Introduction
Databricks is experiencing extremely rapid growth and adoption as a platform for Data innovation. In this article, we cover some of the reasons for this, the key benefits, and the differentiators as we see them.
A Common Environment For Data Analysts, Data Scientists and Data Engineers
Typically, the different job roles in a data team are siloed, each using their own languages, tools and approaches. For instance, big data engineers often use Scala as a result of the Hadoop/Spark evolution whilst Data Scientists prefer Python for their numerical work. Whilst Data Analysts might prefer Tableau or PowerBI, Data Scientists might prefer working with Notebook based UIs.

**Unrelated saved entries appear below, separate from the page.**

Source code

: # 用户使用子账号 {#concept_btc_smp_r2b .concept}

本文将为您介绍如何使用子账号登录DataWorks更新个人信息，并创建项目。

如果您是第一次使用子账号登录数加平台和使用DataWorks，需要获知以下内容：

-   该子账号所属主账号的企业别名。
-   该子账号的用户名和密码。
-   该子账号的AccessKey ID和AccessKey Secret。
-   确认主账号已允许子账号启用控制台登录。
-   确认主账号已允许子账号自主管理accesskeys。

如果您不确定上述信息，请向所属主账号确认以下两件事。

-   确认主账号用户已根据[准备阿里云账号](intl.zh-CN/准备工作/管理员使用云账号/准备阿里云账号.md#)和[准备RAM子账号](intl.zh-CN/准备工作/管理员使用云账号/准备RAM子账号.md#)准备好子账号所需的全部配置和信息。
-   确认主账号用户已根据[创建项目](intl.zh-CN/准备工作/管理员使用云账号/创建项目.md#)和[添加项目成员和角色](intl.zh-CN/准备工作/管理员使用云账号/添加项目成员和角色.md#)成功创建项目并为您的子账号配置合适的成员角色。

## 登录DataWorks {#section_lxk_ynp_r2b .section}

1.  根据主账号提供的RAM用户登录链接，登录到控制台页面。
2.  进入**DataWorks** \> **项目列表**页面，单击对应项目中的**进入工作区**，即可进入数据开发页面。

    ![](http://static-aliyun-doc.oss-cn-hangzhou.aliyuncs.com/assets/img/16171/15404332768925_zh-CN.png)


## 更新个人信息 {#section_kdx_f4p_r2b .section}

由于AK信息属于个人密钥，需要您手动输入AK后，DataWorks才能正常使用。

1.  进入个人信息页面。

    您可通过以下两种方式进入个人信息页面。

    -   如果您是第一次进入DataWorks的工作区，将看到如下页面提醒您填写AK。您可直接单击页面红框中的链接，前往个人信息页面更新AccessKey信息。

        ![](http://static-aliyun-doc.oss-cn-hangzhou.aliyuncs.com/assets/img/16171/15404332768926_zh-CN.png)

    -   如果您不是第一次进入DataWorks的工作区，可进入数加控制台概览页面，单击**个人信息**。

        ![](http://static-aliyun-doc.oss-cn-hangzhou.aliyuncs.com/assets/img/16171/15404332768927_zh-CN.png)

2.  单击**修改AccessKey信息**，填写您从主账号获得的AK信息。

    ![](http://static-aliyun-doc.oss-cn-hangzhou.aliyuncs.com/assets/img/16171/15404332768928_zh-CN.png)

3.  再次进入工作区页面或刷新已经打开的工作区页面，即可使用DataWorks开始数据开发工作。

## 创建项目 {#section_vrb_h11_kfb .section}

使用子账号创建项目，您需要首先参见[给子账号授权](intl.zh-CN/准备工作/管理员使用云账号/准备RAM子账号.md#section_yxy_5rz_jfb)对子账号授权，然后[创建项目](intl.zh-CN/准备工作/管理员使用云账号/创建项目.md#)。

The real power behind Databricks is to get all of these people onto a common platform, logging into the same system and interacting with the same datasets through the same Notebook based UI.
Not only can this lead to significant cost avoidance of building and managing different tooling stacks, but it also gives these people a common language and frame of reference. For the first time, these people can really collaborate and cross over in terms of skills and responsibilities.
Fully Managed Spark
Though deploying Spark isn't the hardest thing in the world, it is not trivial, and does require effort to deploy, monitor, maintain and upgrade.

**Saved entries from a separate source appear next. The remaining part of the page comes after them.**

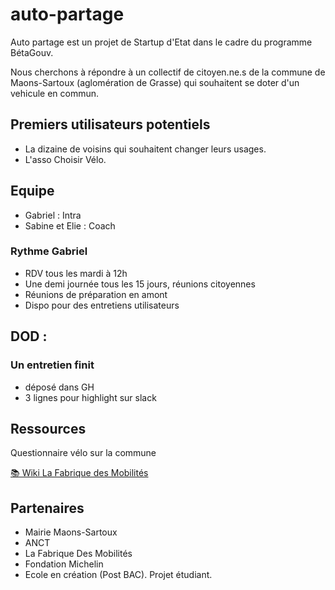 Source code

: # auto-partage

Auto partage est un projet de Startup d'Etat dans le cadre du programme BétaGouv.

Nous cherchons à répondre à un collectif de citoyen.ne.s de la commune de Maons-Sartoux (aglomération de Grasse) qui souhaitent se doter d'un vehicule en commun. 

## Premiers utilisateurs potentiels 

- La dizaine de voisins qui souhaitent changer leurs usages.
- L'asso Choisir Vélo. 

## Equipe

- Gabriel : Intra
- Sabine et Elie : Coach

### Rythme Gabriel

- RDV tous les mardi à 12h
- Une demi journée tous les 15 jours, réunions citoyennes
- Réunions de préparation en amont
- Dispo pour des entretiens utilisateurs

## DOD :

### Un entretien finit

- déposé dans GH
- 3 lignes pour highlight sur slack

## Ressources

Questionnaire vélo sur la commune

[📚 Wiki La Fabrique des Mobilités](https://wiki.lafabriquedesmobilites.fr/wiki/Autopartage_entre_voisins)

## Partenaires

- Mairie Maons-Sartoux
- ANCT
- La Fabrique Des Mobilités
- Fondation Michelin
- Ecole en création (Post BAC). Projet étudiant.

Using Databricks, you simply select an auto-scaling cluster size and create it. You know this is configured for best practices and security, and upgrades and maintenance are hugely simplified through the management.

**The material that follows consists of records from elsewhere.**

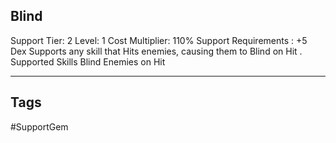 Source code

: ## Blind
Support
Tier: 2
Level: 1
Cost Multiplier: 110%
Support Requirements : +5 Dex
Supports any skill that Hits enemies, causing them to Blind on Hit .
Supported Skills Blind Enemies on Hit

---
## Tags
#SupportGem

The real benefit here is about time to value, avoiding the need to build out on premises or cloud infrastructure, and redirect time and budget straight into the business deliverables.
In Your Own Cloud Account
Often, people are concerned with using SaaS products for their data, due to regulatory requirements, information security, or the value of the data assets.
Databricks solves this elegantly, by storing all data and processing within your own cloud account, where it can be securely managed and controlled. This makes information security and governance much easier, whilst still giving you a SaaS like experience.
Unification Of Data Warehouse And Data Lake
Within enterprise, often there will be a number of data lakes for unstructured data, and a data warehouse for more business intelligence type scenarios. There will also be lots of ETL moving data between databases and data lakes.
Databricks have a concept of a “Data Lakehouse”, whereby you organise your data as a data lake, but can then query it using SQL and Data Warehouse type semantics.
This can massively simplify the technology estate and allow you to consolidate down onto one data store.
Unification Of Batch and Streaming
As with data lakes and data warehouses, there are also a mixture of batch and streaming workloads within enterprises today.
Databricks and Spark have a number of features which simplify this technology, allowing you to unify batches of data as streams, reducing complexity in the data infrastructure.
Exit Strategy Through Open Source Spark
For the most part, if you become unhappy with Databricks for any reason, there is usually a fairly simple exit process into an open source or managed Spark. As you will typically store your data on S3 in an open format such as Parquet, this really minimises lock-in.
Overall, the benefits of Spark are very clear to us. Less overhead, improved opportunities to collaborate without taking the pain of vendor lock-in is really an attractive proposition.